* [Exercise requirements]: Write the listing out again, exactly as it appears.
•••••
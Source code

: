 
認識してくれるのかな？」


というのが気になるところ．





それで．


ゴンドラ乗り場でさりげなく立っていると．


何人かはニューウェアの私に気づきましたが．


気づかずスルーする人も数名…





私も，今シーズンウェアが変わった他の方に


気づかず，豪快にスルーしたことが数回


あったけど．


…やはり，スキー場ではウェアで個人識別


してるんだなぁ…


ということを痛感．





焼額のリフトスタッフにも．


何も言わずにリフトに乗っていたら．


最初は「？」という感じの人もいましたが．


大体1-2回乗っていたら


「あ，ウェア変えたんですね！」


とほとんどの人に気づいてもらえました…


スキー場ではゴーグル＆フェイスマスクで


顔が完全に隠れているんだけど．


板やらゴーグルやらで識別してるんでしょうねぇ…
•••••
* [Solution to the problem]:
Source code

: 
認識してくれるのかな？」


というのが気になるところ．





それで．


ゴンドラ乗り場でさりげなく立っていると．


何人かはニューウェアの私に気づきましたが．


気づかずスルーする人も数名…





私も，今シーズンウェアが変わった他の方に


気づかず，豪快にスルーしたことが数回


あったけど．


…やはり，スキー場ではウェアで個人識別


してるんだなぁ…


ということを痛感．





焼額のリフトスタッフにも．


何も言わずにリフトに乗っていたら．


最初は「？」という感じの人もいましたが．


大体1-2回乗っていたら


「あ，ウェア変えたんですね！」


とほとんどの人に気づいてもらえました…


スキー場ではゴーグル＆フェイスマスクで


顔が完全に隠れているんだけど．


板やらゴーグルやらで識別してるんでしょうねぇ…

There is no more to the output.